Impact of CPI and employment growth data on the global economy

Consumer Price Index (CPI) and Employment Growth In the coming week, i.e. on the 10th of April 2024, the US […]

Consumer-Price-Index

Consumer Price Index (CPI) and Employment Growth

In the coming week, i.e. on the 10th of April 2024, the US Central Bank (United States Federal Reserve) is going to release important economic statistics i.e. Consumer Price Index (CPI). These data may have a big impact on the global economy as well as on the Indian economy.

In the last week Bureau of Labour Statistics published that the employment numbers have increased compared to the previous period. i.e. more than 300,000 jobs were added to the US economy last month and the unemployment rate fell to lower 3.8%.

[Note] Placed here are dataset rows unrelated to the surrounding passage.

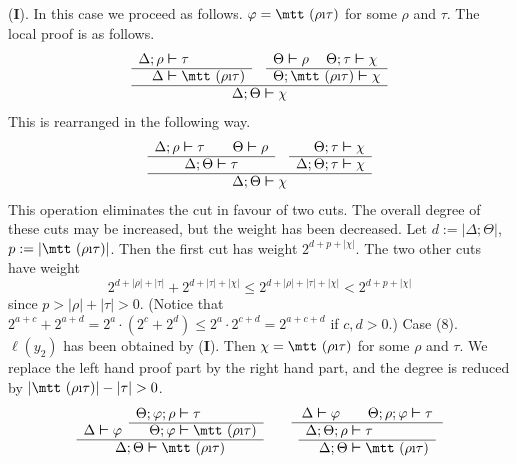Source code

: ({\mtt{}}\textbf{I}). In this case we proceed as follows. 
$\varphi =\mbox{\mtt ($\rho$\symbol{25}$\tau$)}$ for some $\rho$ 
and $\tau$. The local proof is as follows.
\begin{equation}
\begin{array}{r@{\;\bvdash\;}lccc}
\Delta;\rho & \tau & &
    \Theta \bvdash \rho & \Theta;\tau\bvdash\chi
\\\cline{1-2}\cline{4-5}
\Delta & \mbox{\mtt ($\rho$\symbol{25}$\tau$)}
    & &
\multicolumn{2}{c}{\Theta;\mbox{\mtt ($\rho$\symbol{25}$\tau$)}
    \bvdash \chi} \\\hline
\multicolumn{5}{c}{\Delta;\Theta \bvdash \chi}
\end{array}
\end{equation}
This is rearranged in the following way.
\begin{equation}
\begin{array}{ccr@{\;\bvdash\;}l}
\Delta;\rho \bvdash \tau
\qquad
\Theta \bvdash  \rho & & \Theta;\tau & \chi \\\cline{1-1}\cline{3-4}
\Delta;\Theta \bvdash \tau & & \Delta;\Theta;\tau  & \chi \\\hline
\multicolumn{4}{c}{
\Delta;\Theta \bvdash \chi}
\end{array}
\end{equation}
This operation eliminates the cut in favour of two cuts. The overall
degree of these cuts may be increased, but the weight has been
decreased. Let $d := |\Delta;\Theta|$, $p := |\mbox{\mtt ($\rho$%
\symbol{25}$\tau$)}|$. Then the first cut has weight $2^{d + p + |\chi|}$.
The two other cuts have weight
\begin{equation}
2^{d + |\rho| + |\tau|} + 2^{d + |\tau| + |\chi|} \leq
2^{d + |\rho| + |\tau| + |\chi|} <
2^{d + p + |\chi|}
\end{equation}
since $p > |\rho| + |\tau| > 0$. (Notice
that $2^{a+c} + 2^{a+d} = 2^a \cdot (2^c + 2^d) \leq 2^a \cdot
2^{c+d} = 2^{a+c+d}$ if $c, d > 0$.) 
Case (8). $\ell(y_2)$ has been obtained by (\textbf{I}{\mtt{}}). 
Then $\chi = \mbox{\mtt ($\rho$\symbol{25}$\tau$)}$ for some $\rho$ 
and $\tau$. We replace the left hand proof part by the right hand part, 
and the degree is reduced by $|\mbox{\mtt ($\rho$\symbol{25}$\tau$)}| 
- |\tau| > 0$.
\begin{equation}
\begin{array}{cr@{\;\bvdash\;}l}
    & \Theta;\varphi;\rho & \tau \\\cline{2-3}
\Delta \bvdash \varphi & \Theta;\varphi & 
	\mbox{\mtt ($\rho$\symbol{25}$\tau$)} \\\hline
\multicolumn{3}{c}{\Delta;\Theta \bvdash 
	\mbox{\mtt ($\rho$\symbol{25}$\tau$)}}
\end{array}
\qquad
\begin{array}{c}
\Delta \bvdash \varphi \qquad \Theta;\rho;\varphi \bvdash \tau \\\hline
\begin{array}{r@{\;\bvdash \;}l}
\Delta;\Theta;\rho & \tau \\\hline
\Delta;\Theta & \mbox{\mtt ($\rho$\symbol{25}$\tau$)}
\end{array}
\end{array}
\end{equation}
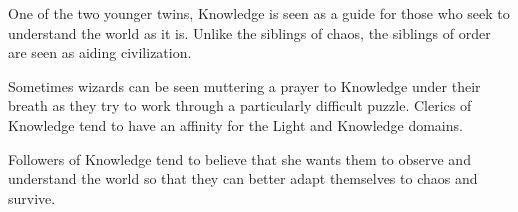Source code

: One of the two younger twins, Knowledge is seen as a guide for those who seek to understand the world as it is.
Unlike the siblings of chaos, the siblings of order are seen as aiding civilization.

Sometimes wizards can be seen muttering a prayer to Knowledge under their breath as they try to work through a particularly difficult puzzle.
Clerics of Knowledge tend to have an affinity for the Light and Knowledge domains.

Followers of Knowledge tend to believe that she wants them to observe and understand the world so that they can better adapt themselves to chaos and survive.
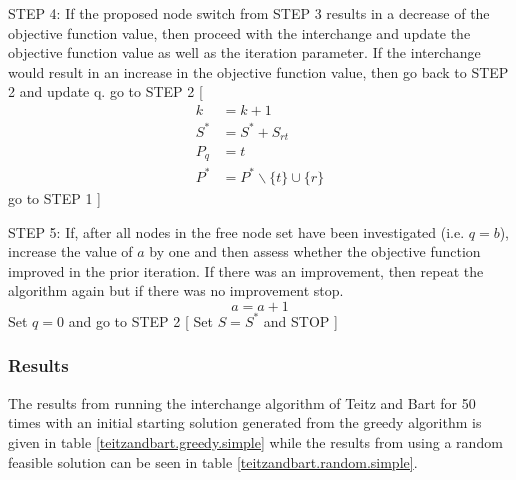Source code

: \documentclass[11pt]{article}
\begin{document}
	\begin{algorithm}
		\begin{algorithmic}[0]
			
			\Statex 
			\Statex STEP 4: If the proposed node switch from STEP 3 results in a decrease of the objective function value, then proceed with the interchange and update the objective function value as well as the  iteration parameter.  If the interchange would result in an increase in the objective function value, then go back to STEP 2 and update q.
			\Statex go to STEP 2
			[
			\begin{align*}
			k &= k+1\\
			S^* &= S^* + S_{rt}\\
			P_q &= t\\
			P^* & = P^*\backslash \{t\} \cup \{r\}		
			\end{align*}
			\Statex go to STEP 1				
			]
			\EndIf
			
			\Statex	
			
			\Statex 
			\Statex STEP 5: If, after all nodes in the free node set have been investigated (i.e. $q=b$), increase the value of $a$ by one and then assess whether the objective function improved in the prior iteration.  If there was an improvement, then repeat the algorithm again but if there was no improvement stop.
			\begin{equation*}
			a = a+1
			\end{equation*}
			\Statex Set $q=0$ and go to STEP 2
			[
			\Statex Set $S=S^*$ and STOP
			]
			\EndIf
			
			
		\end{algorithmic}
	\end{algorithm}

	\subsubsection{Results}
	The results from running the interchange algorithm of Teitz and Bart for 50 times with an initial starting solution generated from the greedy algorithm is given in table \ref{teitzandbart.greedy.simple} while the results from using a random feasible solution can be seen in table \ref{teitzandbart.random.simple}.
	
\end{document}
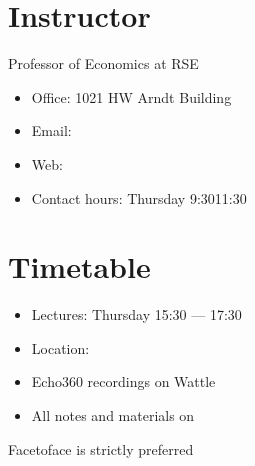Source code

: \documentclass[letterpaper,10pt,english]{jupyterBook}
\begin{document}
\chapter{Instructor}
\label{\detokenize{01.introduction:instructor}}
\sphinxAtStartPar
{}
Professor of Economics at RSE
\begin{itemize}
\item {} 
\sphinxAtStartPar
Office: 1021 HW Arndt Building

\item {} 
\sphinxAtStartPar
Email: 

\item {} 
\sphinxAtStartPar
Web: 

\item {} 
\sphinxAtStartPar
Contact hours: Thursday 9:30\sphinxhyphen{}11:30

\end{itemize}


\chapter{Timetable}
\label{\detokenize{01.introduction:timetable}}
\sphinxAtStartPar
{}
\begin{itemize}
\item {} 
\sphinxAtStartPar
Lectures: Thursday 15:30 — 17:30

\item {} 
\sphinxAtStartPar
Location: 

\end{itemize}

\sphinxAtStartPar
{}
\begin{itemize}
\item {} 
\sphinxAtStartPar
Echo\sphinxhyphen{}360 recordings on Wattle

\item {} 
\sphinxAtStartPar
All notes and materials on 

\end{itemize}

\sphinxAtStartPar
Face\sphinxhyphen{}to\sphinxhyphen{}face is strictly preferred
\end{document}
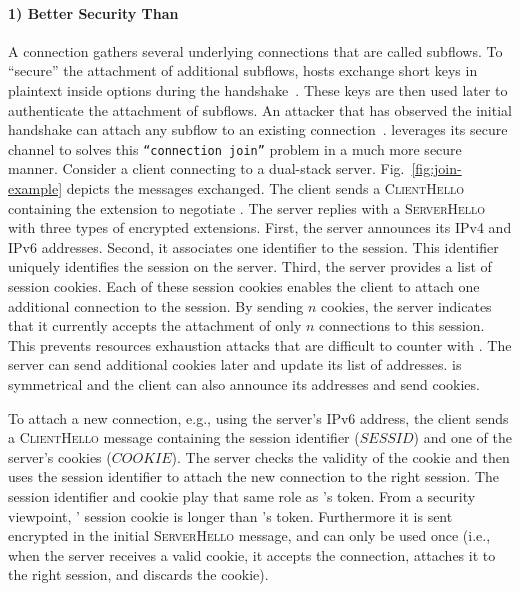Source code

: \paragraph*{1) Better Security Than \mptcp} A \mptcp connection gathers several
underlying connections that are called subflows. To ``secure'' the attachment of
additional subflows, \mptcp hosts exchange short keys in plaintext inside \tcp
options during the \tcp handshake~\cite{rfc6824, rfc8684}. These keys are then
used later to authenticate the attachment of subflows. An
attacker that has observed the initial handshake can attach any subflow to an
existing \mptcp connection~\cite{rfc6181}. \tcpls leverages its secure channel to solves this
\texttt{``connection join''} problem in a much more secure manner. Consider a
client connecting to a dual-stack server. Fig.~\ref{fig:join-example} depicts
the \tls messages exchanged. The client sends a \textsc{ClientHello} containing
the \tcpls extension to negotiate \tcpls. The server replies with a
\textsc{ServerHello} with three types of encrypted extensions.
First, the server announces its IPv4 and IPv6 addresses. Second, it
associates one identifier to the \tcpls session.
This identifier uniquely identifies the \tcpls session on the server.
Third, the server provides a list
of \tcpls session cookies.
Each of these session cookies enables the client to
attach one additional \tcp connection to the \tcpls session. By sending $n$
cookies, the server indicates that it currently accepts the attachment of only
$n$ \tcp connections to this session. This prevents resources exhaustion attacks
that are difficult to counter with \mptcp. The server can
send additional cookies later and update its list of addresses. \tcpls is
symmetrical and the client can also announce its addresses and send cookies.

To attach a new connection, e.g., using the server's IPv6 address, the client
sends a \textsc{ClientHello} message containing the session identifier
($SESSID$) and one of the server's cookies ($COOKIE$). The server checks the
validity of the cookie and then uses the session identifier to attach the new
\tcp connection to the right \tcpls session. The session identifier and cookie
play that same role as \mptcp's token. From a security viewpoint, \tcpls'
session
cookie is longer than \mptcp's token. Furthermore it is sent encrypted in the
initial \textsc{ServerHello} message, and can only be used once (i.e., when the
server receives a valid cookie, it accepts the connection, attaches it to the
right \tcpls session, and discards the cookie).

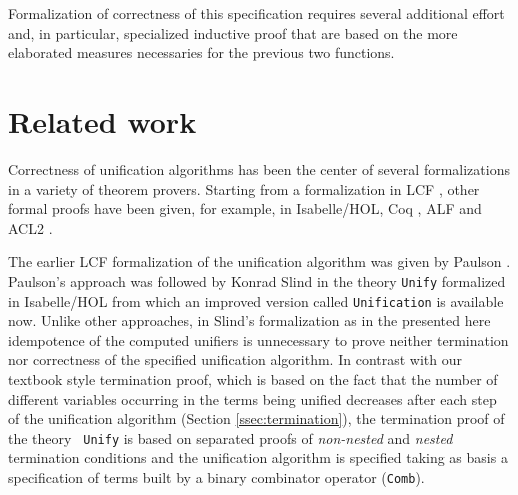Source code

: \documentclass[submission,copyright,creativecommons]{eptcs}
\begin{document}
  Formalization of correctness of this specification requires several
  additional effort and, in particular, specialized inductive proof
  that are based on the more elaborated measures necessaries for the
  previous two functions.

  \section{Related work}

  Correctness of unification algorithms has been the center of several
  formalizations in a variety of theorem provers. Starting from a
  formalization in LCF \cite{Pa1985}, other formal proofs have been
  given, for example, in Isabelle/HOL, Coq
  \cite{Rou1992,BlKo2011,KoCa2009}, ALF \cite{Bove1999} and ACL2
  \cite{RRMMAH2006}.

  The earlier LCF formalization of the unification algorithm was given
  by Paulson \cite{Pa1985}. Paulson's approach was followed by Konrad
  Slind in the theory {\tt Unify} formalized in Isabelle/HOL from
  which an improved version called {\tt Unification} is available
  now. Unlike other approaches, in Slind's formalization as in the
  presented here idempotence of the computed unifiers is unnecessary
  to prove neither termination nor correctness of the specified
  unification algorithm.  In contrast with our textbook style
  termination proof, which is based on the fact that the number of
  different variables occurring in the terms being unified decreases
  after each step of the unification algorithm (Section
  \ref{ssec:termination}), the termination proof of the theory {\tt
    Unify} is based on separated proofs of \emph{non-nested} and
  \emph{nested} termination conditions and the unification algorithm
  is specified taking as basis a specification of terms built by a binary
  combinator operator ({\tt Comb}).
\end{document}
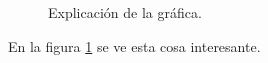 \documentclass{article}
\begin{document}
\begin{figure}
\begin{center}
\scalebox{0.8}{}
\end{center}
\caption{Explicaci\'{o}n de la gr\'{a}fica.}
\label{fig:ejemplo}
\end{figure}

En la figura \ref{fig:ejemplo} se ve esta cosa interesante.
\end{document}
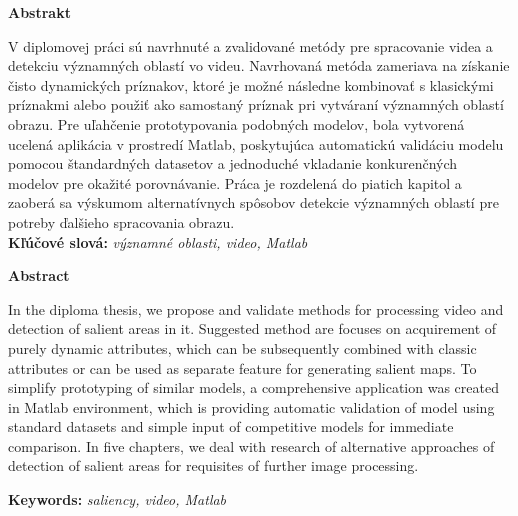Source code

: {\noindent\large\bf Abstrakt}

\vspace{1.8cm}
V diplomovej práci sú navrhnuté a zvalidované metódy pre spracovanie videa a detekciu významných oblastí vo videu.
Navrhovaná metóda zameriava na získanie čisto dynamických príznakov, ktoré je možné následne kombinovať s klasickými príznakmi alebo použiť ako samostaný príznak pri vytváraní významných oblastí obrazu.
Pre uľahčenie prototypovania podobných modelov, bola vytvorená ucelená aplikácia v prostredí Matlab, poskytujúca automatickú validáciu modelu pomocou štandardných datasetov a jednoduché vkladanie konkurenčných modelov pre okažité porovnávanie.
Práca je rozdelená do piatich kapitol a zaoberá sa výskumom alternatívnych spôsobov detekcie významných oblastí pre potreby ďalšieho spracovania obrazu.
\\

{\parindent0pt \textbf{Kľúčové slová:} \emph{významné oblasti, video, Matlab}}

\newpage
 {\noindent\large\bf Abstract}
  \vspace{1.8cm}


In the diploma thesis, we propose and validate methods for processing video and detection of salient areas in it. Suggested method are focuses on acquirement of purely dynamic attributes, which can be subsequently combined with classic attributes or can be used as separate feature for generating salient maps.
To simplify prototyping of similar models, a comprehensive application was created in Matlab environment, which is providing automatic validation of model using standard datasets and simple input of competitive models for immediate comparison.
In five chapters, we deal with research of alternative approaches of detection of salient areas for requisites of further image processing.

{\parindent0pt \textbf{Keywords:} \emph{saliency, video, Matlab}}


\newpage	
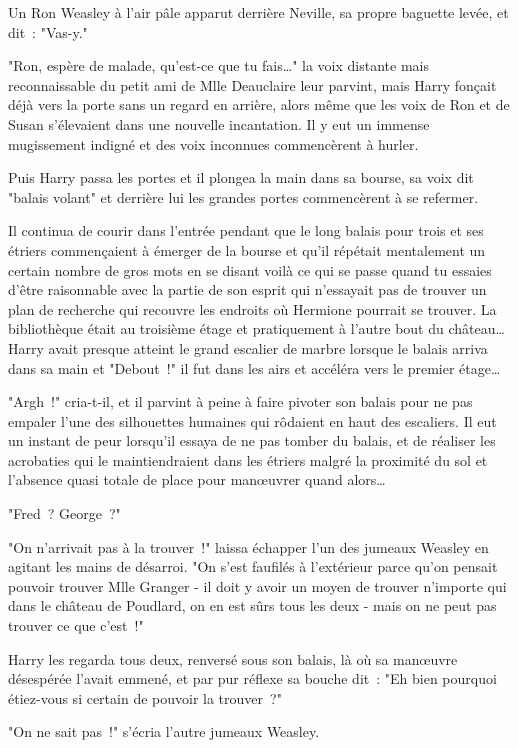 Un Ron Weasley à l'air pâle apparut derrière Neville, sa propre baguette levée, et dit~: "Vas-y."

"Ron, espère de malade, qu'est-ce que tu fais…" la voix distante mais reconnaissable du petit ami de Mlle Deauclaire leur parvint, mais Harry fonçait déjà vers la porte sans un regard en arrière, alors même que les voix de Ron et de Susan s'élevaient dans une nouvelle incantation. Il y eut un immense mugissement indigné et des voix inconnues commencèrent à hurler.

Puis Harry passa les portes et il plongea la main dans sa bourse, sa voix dit "balais volant" et derrière lui les grandes portes commencèrent à se refermer.

Il continua de courir dans l'entrée pendant que le long balais pour trois et ses étriers commençaient à émerger de la bourse et qu'il répétait mentalement un certain nombre de gros mots en se disant voilà ce qui se passe quand tu essaies d'être raisonnable avec la partie de son esprit qui n'essayait pas de trouver un plan de recherche qui recouvre les endroits où Hermione pourrait se trouver. La bibliothèque était au troisième étage et pratiquement à l'autre bout du château… Harry avait presque atteint le grand escalier de marbre lorsque le balais arriva dans sa main et "Debout~!" il fut dans les airs et accéléra vers le premier étage…

"Argh~!" cria-t-il, et il parvint à peine à faire pivoter son balais pour ne pas empaler l'une des silhouettes humaines qui rôdaient en haut des escaliers. Il eut un instant de peur lorsqu'il essaya de ne pas tomber du balais, et de réaliser les acrobaties qui le maintiendraient dans les étriers malgré la proximité du sol et l'absence quasi totale de place pour manœuvrer quand alors…

"Fred~? George~?"

"On n'arrivait pas à la trouver~!" laissa échapper l'un des jumeaux Weasley en agitant les mains de désarroi. "On s'est faufilés à l'extérieur parce qu'on pensait pouvoir trouver Mlle Granger - il doit y avoir un moyen de trouver n'importe qui dans le château de Poudlard, on en est sûrs tous les deux - mais on ne peut pas trouver ce que c'est~!"

Harry les regarda tous deux, renversé sous son balais, là où sa manœuvre désespérée l'avait emmené, et par pur réflexe sa bouche dit~: "Eh bien pourquoi étiez-vous si certain de pouvoir la trouver~?"

"On ne sait pas~!" s'écria l'autre jumeaux Weasley.

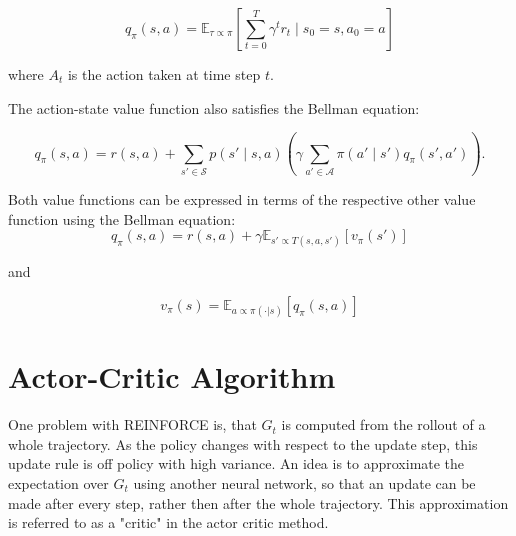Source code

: \begin{equation}
    q_{\pi}(s, a) = \mathbb{E}_{\tau \propto \pi}\left[\sum_{t=0}^T \gamma^t r_t \mid s_0 = s, a_0=a\right]
\end{equation}

where $A_t$ is the action taken at time step $t$.

The action-state value function also satisfies the Bellman equation:

\begin{equation}
    \label{bmeq_q}
    q_{\pi}(s,a) = r(s,a) + \sum_{s' \in \mathcal{S}} p(s' \mid s,a) \left(\gamma \sum_{a' \in \mathcal{A}} \pi(a' \mid s') q_{\pi}(s',a')\right).
\end{equation}

Both value functions can be expressed in terms of the respective other value function using the Bellman equation:
\begin{equation}
    \label{q_from_v}
    q_{\pi}(s,a) = r(s,a) + \gamma \mathbb{E}_{s'\propto T(s,a,s')}\left[ v_{\pi}(s') \right]
\end{equation}

and 

\begin{equation}
    v_{\pi}(s) = \mathbb{E}_{a \propto \pi(\cdot|s)} \left[ q_\pi(s,a) \right]
\end{equation}



\section{Actor-Critic Algorithm}
\label{AC-Alg}
One problem with REINFORCE is, that $G_t$ is computed from the rollout of a whole trajectory. As the policy changes with respect to the update step, this update 
rule is off policy with high variance. An idea is to approximate the expectation over $G_t$ using another neural network, so that an update can be made after every step, 
rather then after the whole trajectory. This approximation is referred to as a "critic" in the actor critic method.
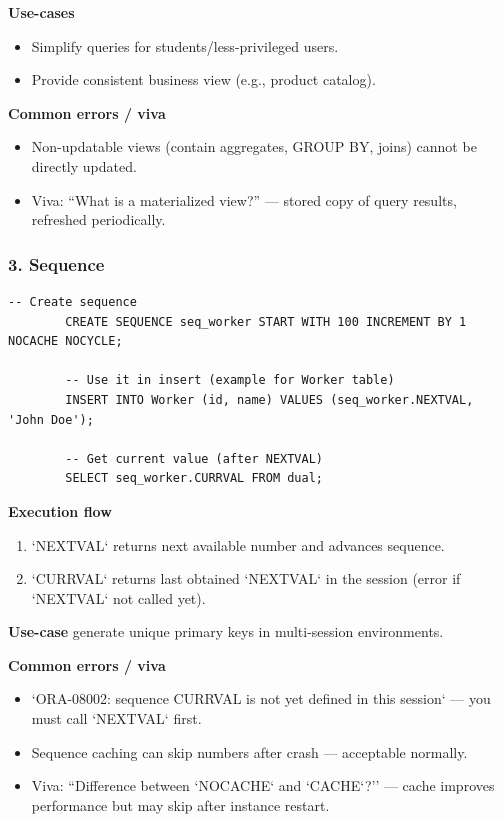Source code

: \documentclass[11pt,a4paper]{article}
\begin{document}
	\textbf{Use-cases}
	\begin{itemize}[noitemsep]
		\item Simplify queries for students/less-privileged users.  
		\item Provide consistent business view (e.g., product catalog).  
	\end{itemize}
	
	\textbf{Common errors / viva}
	\begin{itemize}[noitemsep]
		\item Non-updatable views (contain aggregates, GROUP BY, joins) cannot be directly updated.  
		\item Viva: ``What is a materialized view?'' — stored copy of query results, refreshed periodically.
	\end{itemize}
	
	\bigskip
	\subsubsection*{3. Sequence}
	\begin{lstlisting}[caption={Create and use a sequence}]
		-- Create sequence
		CREATE SEQUENCE seq_worker START WITH 100 INCREMENT BY 1 NOCACHE NOCYCLE;
		
		-- Use it in insert (example for Worker table)
		INSERT INTO Worker (id, name) VALUES (seq_worker.NEXTVAL, 'John Doe');
		
		-- Get current value (after NEXTVAL)
		SELECT seq_worker.CURRVAL FROM dual;
	\end{lstlisting}
	
	\textbf{Execution flow}
	\begin{enumerate}[noitemsep]
		\item `NEXTVAL` returns next available number and advances sequence.  
		\item `CURRVAL` returns last obtained `NEXTVAL` in the session (error if `NEXTVAL` not called yet).  
	\end{enumerate}
	
	\textbf{Use-case} generate unique primary keys in multi-session environments.
	
	\textbf{Common errors / viva}
	\begin{itemize}[noitemsep]
		\item `ORA-08002: sequence CURRVAL is not yet defined in this session` — you must call `NEXTVAL` first.  
		\item Sequence caching can skip numbers after crash — acceptable normally.  
		\item Viva: ``Difference between `NOCACHE` and `CACHE`?'' — cache improves performance but may skip after instance restart.
	\end{itemize}
	
\end{document}
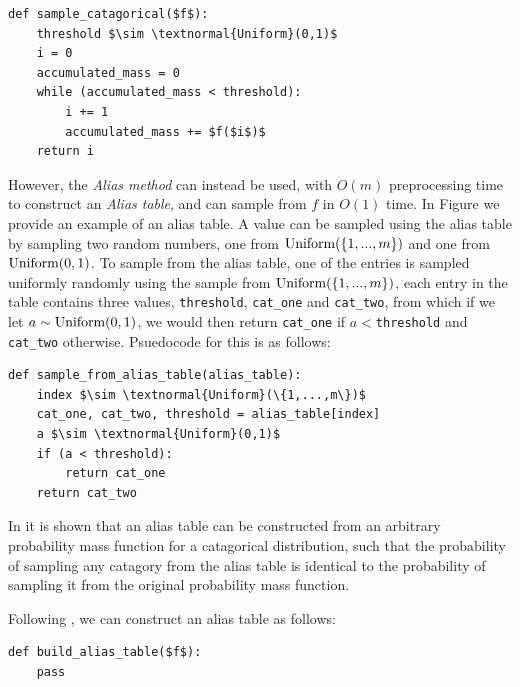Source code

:     \begin{lstlisting}
def sample_catagorical($f$):
    threshold $\sim \textnormal{Uniform}(0,1)$
    i = 0
    accumulated_mass = 0
    while (accumulated_mass < threshold):
        i += 1
        accumulated_mass += $f($i$)$
    return i
    \end{lstlisting}

    However, the \textit{Alias method}  can instead be used, with $O(m)$ preprocessing time to construct an \textit{Alias table}, and can sample from $f$ in $O(1)$ time. In Figure  we provide an example of an alias table. A value can be sampled using the alias table by sampling two random numbers, one from $\textnormal{Uniform}(\{1,...,m\})$ and one from $\textnormal{Uniform}(0,1)$. To sample from the alias table, one of the entries is sampled uniformly randomly using the sample from $\textnormal{Uniform}(\{1,...,m\})$, each entry in the table contains three values, \texttt{threshold}, \texttt{cat\_one} and \texttt{cat\_two}, from which if we let $a\sim\textnormal{Uniform}(0,1)$, we would then return \texttt{cat\_one} if $a<$\texttt{threshold} and \texttt{cat\_two} otherwise. Psuedocode for this is as follows:

    \begin{lstlisting}
def sample_from_alias_table(alias_table):
    index $\sim \textnormal{Uniform}(\{1,...,m\})$
    cat_one, cat_two, threshold = alias_table[index]
    a $\sim \textnormal{Uniform}(0,1)$
    if (a < threshold):
        return cat_one 
    return cat_two
    \end{lstlisting}

    In  it is shown  that an alias table can be constructed from an arbitrary probability mass function for a catagorical distribution, such that the probability of sampling any catagory from the alias table is identical to the probability of sampling it from the original probability mass function. 
    

    Following , we can construct an alias table as follows:

    \begin{lstlisting}
def build_alias_table($f$):
    pass
    \end{lstlisting}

It is important to see how it will affect the Indian stock market. Indian stock market is currently at its highest level. Looking at the direction of the stock markets in the last few months, Foreign Capital Markets and policies have not impacted much on the Indian stock market. On the other side, the Indian market has seen moving towards at its highest levels from time to time. So what are the important economic developments that we can see impacting the Indian stock market or the global stock market as a whole?

What is the Consumer Price Index (CPI)?

The CPI is a statistic that measures the change in the prices of retail goods and services. In simple words, it shows how much money you spend on daily shopping at the grocery store or elsewhere. If the CPI increases, inflation is considered to have increased.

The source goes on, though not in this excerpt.